» RECORDS FOR THE EXERCISE
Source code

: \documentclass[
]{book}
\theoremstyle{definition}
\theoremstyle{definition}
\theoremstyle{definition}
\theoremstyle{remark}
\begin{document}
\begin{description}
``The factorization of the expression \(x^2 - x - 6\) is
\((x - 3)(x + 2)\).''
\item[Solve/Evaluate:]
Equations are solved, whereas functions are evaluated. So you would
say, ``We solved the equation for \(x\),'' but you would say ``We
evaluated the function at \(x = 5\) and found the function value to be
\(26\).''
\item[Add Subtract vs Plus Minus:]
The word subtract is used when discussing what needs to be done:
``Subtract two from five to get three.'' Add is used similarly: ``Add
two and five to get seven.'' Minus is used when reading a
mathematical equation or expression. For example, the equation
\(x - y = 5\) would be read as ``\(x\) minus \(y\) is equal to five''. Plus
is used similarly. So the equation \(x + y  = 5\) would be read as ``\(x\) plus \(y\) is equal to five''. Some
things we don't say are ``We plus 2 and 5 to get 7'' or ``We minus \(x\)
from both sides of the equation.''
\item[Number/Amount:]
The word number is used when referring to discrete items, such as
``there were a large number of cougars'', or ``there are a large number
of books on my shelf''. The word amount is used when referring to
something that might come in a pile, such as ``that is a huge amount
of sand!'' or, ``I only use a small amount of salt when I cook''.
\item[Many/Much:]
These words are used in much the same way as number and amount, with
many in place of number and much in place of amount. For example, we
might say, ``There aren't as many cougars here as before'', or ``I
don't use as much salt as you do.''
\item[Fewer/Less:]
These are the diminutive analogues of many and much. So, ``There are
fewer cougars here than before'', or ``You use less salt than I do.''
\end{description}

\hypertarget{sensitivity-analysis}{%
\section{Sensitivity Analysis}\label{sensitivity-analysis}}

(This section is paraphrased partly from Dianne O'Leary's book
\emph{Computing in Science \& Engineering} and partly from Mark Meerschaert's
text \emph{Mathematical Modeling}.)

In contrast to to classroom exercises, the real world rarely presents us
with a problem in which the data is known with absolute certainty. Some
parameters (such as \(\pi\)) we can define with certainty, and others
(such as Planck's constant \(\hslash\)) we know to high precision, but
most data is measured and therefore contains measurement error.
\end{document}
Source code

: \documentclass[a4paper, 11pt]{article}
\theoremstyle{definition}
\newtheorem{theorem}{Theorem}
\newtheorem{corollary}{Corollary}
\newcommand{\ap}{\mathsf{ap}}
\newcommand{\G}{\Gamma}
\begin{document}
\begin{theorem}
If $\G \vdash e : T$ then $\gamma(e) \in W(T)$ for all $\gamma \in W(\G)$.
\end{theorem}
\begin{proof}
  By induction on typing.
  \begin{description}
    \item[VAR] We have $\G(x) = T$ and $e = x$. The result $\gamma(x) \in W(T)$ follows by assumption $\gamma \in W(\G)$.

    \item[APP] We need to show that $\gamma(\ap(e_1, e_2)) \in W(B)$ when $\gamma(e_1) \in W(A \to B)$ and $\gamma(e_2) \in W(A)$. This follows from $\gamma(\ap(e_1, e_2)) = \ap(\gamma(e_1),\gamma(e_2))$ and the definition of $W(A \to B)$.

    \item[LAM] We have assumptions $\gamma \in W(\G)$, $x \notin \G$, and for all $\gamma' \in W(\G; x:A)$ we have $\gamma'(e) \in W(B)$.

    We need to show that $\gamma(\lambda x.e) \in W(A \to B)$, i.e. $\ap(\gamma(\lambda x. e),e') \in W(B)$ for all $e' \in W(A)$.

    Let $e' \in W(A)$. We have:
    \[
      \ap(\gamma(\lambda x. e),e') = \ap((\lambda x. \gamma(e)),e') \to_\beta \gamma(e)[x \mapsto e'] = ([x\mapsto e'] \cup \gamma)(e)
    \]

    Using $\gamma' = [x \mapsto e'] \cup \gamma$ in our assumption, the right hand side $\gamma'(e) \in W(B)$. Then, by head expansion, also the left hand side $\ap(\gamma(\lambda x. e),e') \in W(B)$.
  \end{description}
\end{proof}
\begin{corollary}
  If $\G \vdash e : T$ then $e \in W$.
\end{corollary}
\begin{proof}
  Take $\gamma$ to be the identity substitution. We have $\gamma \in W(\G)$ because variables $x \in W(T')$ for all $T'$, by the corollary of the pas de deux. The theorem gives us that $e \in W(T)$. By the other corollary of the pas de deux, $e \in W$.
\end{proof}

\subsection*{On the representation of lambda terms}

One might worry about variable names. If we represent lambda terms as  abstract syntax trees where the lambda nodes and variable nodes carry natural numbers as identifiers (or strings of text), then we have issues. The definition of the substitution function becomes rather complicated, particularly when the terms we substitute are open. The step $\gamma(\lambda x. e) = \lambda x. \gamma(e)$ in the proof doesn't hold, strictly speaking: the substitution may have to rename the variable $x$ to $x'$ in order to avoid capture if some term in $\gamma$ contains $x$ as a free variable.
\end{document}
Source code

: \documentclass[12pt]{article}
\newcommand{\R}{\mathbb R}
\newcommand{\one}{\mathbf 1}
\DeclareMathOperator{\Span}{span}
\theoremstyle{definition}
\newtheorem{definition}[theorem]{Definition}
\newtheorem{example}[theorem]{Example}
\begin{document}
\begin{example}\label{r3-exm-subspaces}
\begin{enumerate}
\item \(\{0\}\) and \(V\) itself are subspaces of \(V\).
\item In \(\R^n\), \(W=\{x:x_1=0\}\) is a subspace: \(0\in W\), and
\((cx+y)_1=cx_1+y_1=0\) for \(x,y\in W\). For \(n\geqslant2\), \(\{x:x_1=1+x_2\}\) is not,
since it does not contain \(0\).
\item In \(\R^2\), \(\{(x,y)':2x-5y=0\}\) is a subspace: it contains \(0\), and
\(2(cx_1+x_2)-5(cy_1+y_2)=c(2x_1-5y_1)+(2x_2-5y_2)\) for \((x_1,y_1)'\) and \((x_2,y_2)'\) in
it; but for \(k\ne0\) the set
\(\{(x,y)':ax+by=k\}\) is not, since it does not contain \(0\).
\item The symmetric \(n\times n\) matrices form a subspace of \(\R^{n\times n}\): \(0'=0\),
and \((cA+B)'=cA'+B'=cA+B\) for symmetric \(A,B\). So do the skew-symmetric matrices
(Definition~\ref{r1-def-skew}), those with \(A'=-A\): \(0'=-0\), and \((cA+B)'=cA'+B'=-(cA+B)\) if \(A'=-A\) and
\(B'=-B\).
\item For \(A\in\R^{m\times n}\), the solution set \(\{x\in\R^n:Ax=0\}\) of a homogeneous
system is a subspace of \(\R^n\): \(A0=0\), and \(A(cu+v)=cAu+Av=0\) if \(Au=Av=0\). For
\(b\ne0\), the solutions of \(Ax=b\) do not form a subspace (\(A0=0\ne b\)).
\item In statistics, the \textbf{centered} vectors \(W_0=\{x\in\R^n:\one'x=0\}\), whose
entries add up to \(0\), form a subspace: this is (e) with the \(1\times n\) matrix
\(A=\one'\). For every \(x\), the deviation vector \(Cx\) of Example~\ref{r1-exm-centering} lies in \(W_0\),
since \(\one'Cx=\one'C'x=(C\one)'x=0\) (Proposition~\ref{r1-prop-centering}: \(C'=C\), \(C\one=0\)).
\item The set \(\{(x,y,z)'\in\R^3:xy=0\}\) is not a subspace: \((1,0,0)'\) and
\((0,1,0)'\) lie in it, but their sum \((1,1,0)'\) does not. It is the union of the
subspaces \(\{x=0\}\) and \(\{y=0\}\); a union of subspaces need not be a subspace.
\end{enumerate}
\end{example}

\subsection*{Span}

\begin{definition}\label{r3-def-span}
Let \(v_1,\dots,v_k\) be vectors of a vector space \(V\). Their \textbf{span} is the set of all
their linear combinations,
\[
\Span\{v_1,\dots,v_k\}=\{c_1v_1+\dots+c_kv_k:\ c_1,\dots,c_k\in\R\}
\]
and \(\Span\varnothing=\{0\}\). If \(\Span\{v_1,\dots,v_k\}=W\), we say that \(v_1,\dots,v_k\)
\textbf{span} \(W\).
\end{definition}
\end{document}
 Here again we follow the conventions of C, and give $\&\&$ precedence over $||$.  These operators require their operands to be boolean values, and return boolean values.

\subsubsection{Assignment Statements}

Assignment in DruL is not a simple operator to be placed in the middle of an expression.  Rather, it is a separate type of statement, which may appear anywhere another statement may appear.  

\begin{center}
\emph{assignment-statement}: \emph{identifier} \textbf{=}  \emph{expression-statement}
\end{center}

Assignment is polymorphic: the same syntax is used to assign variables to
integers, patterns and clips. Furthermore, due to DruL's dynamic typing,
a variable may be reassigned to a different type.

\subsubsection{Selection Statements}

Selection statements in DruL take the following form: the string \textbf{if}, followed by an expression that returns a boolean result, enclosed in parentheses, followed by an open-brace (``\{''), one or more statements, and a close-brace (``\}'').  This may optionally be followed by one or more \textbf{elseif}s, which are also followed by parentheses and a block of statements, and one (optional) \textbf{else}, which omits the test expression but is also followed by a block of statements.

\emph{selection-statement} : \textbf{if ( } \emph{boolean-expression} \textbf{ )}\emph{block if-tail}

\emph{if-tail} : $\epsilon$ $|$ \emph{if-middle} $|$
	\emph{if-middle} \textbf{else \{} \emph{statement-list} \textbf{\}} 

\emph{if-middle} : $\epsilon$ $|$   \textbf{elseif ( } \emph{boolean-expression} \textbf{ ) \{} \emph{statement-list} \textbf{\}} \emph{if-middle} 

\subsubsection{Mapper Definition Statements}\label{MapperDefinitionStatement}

» PROBLEM STATEMENT
Write out every line in the data that holds the string "form".

» TASK RESULT
\item The symmetric \(n\times n\) matrices form a subspace of \(\R^{n\times n}\): \(0'=0\),
\(b\ne0\), the solutions of \(Ax=b\) do not form a subspace (\(A0=0\ne b\)).
entries add up to \(0\), form a subspace: this is (e) with the \(1\times n\) matrix
Selection statements in DruL take the following form: the string \textbf{if}, followed by an expression that returns a boolean result, enclosed in parentheses, followed by an open-brace (``\{''), one or more statements, and a close-brace (``\}'').  This may optionally be followed by one or more \textbf{elseif}s, which are also followed by parentheses and a block of statements, and one (optional) \textbf{else}, which omits the test expression but is also followed by a block of statements.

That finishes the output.